SOURCE DATA.
====

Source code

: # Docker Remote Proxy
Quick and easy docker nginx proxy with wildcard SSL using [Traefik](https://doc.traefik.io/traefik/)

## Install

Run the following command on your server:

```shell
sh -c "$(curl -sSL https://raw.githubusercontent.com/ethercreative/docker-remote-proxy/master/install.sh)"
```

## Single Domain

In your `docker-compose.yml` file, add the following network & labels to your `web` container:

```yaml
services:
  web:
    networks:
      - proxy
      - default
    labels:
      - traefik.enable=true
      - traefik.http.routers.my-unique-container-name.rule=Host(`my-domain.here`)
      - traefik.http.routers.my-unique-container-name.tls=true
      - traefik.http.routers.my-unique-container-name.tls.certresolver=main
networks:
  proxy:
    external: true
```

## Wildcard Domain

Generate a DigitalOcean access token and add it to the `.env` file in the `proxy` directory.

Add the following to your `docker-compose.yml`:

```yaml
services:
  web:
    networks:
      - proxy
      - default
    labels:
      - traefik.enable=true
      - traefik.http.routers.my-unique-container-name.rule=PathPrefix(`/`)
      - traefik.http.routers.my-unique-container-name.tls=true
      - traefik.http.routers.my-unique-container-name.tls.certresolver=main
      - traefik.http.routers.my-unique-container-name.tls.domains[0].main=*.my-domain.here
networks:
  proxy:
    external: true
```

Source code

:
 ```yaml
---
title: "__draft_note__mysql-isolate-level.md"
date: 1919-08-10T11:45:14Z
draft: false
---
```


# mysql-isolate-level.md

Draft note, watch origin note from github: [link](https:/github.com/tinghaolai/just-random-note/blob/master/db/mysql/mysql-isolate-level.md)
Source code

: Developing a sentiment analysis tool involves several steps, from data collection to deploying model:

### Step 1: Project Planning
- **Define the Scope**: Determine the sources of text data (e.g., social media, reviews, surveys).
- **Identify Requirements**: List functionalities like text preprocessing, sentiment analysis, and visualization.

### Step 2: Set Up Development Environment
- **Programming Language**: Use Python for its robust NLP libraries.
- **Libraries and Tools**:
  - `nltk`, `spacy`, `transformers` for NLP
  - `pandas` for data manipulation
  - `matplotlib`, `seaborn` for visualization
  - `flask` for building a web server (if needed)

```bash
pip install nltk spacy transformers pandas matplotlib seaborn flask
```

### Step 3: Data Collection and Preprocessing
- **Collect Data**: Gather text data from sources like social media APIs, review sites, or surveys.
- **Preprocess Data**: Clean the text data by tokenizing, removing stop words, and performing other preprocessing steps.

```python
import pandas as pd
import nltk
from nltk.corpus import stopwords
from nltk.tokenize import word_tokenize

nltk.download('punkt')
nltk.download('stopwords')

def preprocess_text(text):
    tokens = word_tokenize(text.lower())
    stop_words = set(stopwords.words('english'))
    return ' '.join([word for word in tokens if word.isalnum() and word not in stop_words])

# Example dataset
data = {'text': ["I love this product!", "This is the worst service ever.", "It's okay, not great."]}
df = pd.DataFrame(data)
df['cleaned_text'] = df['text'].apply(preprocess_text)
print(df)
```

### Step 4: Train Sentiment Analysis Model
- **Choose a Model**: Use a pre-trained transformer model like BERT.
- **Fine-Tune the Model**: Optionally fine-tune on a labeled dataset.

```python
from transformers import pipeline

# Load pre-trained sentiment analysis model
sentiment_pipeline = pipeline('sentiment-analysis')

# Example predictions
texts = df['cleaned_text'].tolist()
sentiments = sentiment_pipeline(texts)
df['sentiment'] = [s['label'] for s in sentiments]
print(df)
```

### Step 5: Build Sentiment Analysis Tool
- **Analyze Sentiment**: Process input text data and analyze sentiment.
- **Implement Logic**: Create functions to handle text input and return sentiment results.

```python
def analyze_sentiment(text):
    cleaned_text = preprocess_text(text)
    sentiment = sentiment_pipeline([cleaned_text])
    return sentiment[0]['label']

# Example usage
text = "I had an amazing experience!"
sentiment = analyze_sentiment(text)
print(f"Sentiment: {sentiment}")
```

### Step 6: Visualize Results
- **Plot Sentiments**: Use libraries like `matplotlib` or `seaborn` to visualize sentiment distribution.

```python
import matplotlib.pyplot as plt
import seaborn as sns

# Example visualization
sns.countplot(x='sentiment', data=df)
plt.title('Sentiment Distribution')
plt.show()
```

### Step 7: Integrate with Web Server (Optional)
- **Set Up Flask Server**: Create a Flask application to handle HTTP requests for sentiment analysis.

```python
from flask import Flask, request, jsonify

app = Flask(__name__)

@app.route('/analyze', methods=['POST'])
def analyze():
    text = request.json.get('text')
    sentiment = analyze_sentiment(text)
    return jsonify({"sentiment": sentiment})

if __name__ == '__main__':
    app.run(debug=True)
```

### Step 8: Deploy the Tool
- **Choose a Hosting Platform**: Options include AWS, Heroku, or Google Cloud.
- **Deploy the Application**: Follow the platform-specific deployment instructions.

====

PROBLEM TO SOLVE.
All lines in the data above from the one with "server (if needed)" through the one with "### Step 4: Train Sentiment Analysis Model" must be repeated exactly, and no others.

RESPONSE TO THIS TASK.
  - `flask` for building a web server (if needed)

```bash
pip install nltk spacy transformers pandas matplotlib seaborn flask
```

### Step 3: Data Collection and Preprocessing
- **Collect Data**: Gather text data from sources like social media APIs, review sites, or surveys.
- **Preprocess Data**: Clean the text data by tokenizing, removing stop words, and performing other preprocessing steps.

```python
import pandas as pd
import nltk
from nltk.corpus import stopwords
from nltk.tokenize import word_tokenize

nltk.download('punkt')
nltk.download('stopwords')

def preprocess_text(text):
    tokens = word_tokenize(text.lower())
    stop_words = set(stopwords.words('english'))
    return ' '.join([word for word in tokens if word.isalnum() and word not in stop_words])

# Example dataset
data = {'text': ["I love this product!", "This is the worst service ever.", "It's okay, not great."]}
df = pd.DataFrame(data)
df['cleaned_text'] = df['text'].apply(preprocess_text)
print(df)
```

### Step 4: Train Sentiment Analysis Model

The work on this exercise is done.